• [Task item]: From the entries that follow, copy each line in which "para" appears.

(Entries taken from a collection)
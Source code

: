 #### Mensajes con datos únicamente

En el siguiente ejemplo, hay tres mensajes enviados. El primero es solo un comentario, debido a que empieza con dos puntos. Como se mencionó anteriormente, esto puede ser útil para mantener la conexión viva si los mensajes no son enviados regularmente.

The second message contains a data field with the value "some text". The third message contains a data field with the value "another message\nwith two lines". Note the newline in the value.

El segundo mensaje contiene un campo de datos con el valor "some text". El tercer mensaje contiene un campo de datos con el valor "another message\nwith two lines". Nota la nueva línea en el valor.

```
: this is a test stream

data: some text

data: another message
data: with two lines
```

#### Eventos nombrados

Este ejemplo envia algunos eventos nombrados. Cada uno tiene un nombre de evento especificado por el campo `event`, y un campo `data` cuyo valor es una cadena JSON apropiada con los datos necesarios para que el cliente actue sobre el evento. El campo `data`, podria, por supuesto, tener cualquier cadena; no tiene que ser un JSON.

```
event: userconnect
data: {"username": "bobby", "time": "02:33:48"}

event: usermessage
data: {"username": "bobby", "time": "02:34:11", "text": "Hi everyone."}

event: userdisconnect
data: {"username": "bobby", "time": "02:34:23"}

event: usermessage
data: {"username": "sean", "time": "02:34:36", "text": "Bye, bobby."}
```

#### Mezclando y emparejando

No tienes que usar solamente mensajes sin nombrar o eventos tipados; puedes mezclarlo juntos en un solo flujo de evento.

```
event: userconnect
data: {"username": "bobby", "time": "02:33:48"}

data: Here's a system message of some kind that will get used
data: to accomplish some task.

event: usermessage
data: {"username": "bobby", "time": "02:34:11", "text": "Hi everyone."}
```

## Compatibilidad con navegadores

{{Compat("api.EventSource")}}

• [Answer space]:
En el siguiente ejemplo, hay tres mensajes enviados. El primero es solo un comentario, debido a que empieza con dos puntos. Como se mencionó anteriormente, esto puede ser útil para mantener la conexión viva si los mensajes no son enviados regularmente.
Este ejemplo envia algunos eventos nombrados. Cada uno tiene un nombre de evento especificado por el campo `event`, y un campo `data` cuyo valor es una cadena JSON apropiada con los datos necesarios para que el cliente actue sobre el evento. El campo `data`, podria, por supuesto, tener cualquier cadena; no tiene que ser un JSON.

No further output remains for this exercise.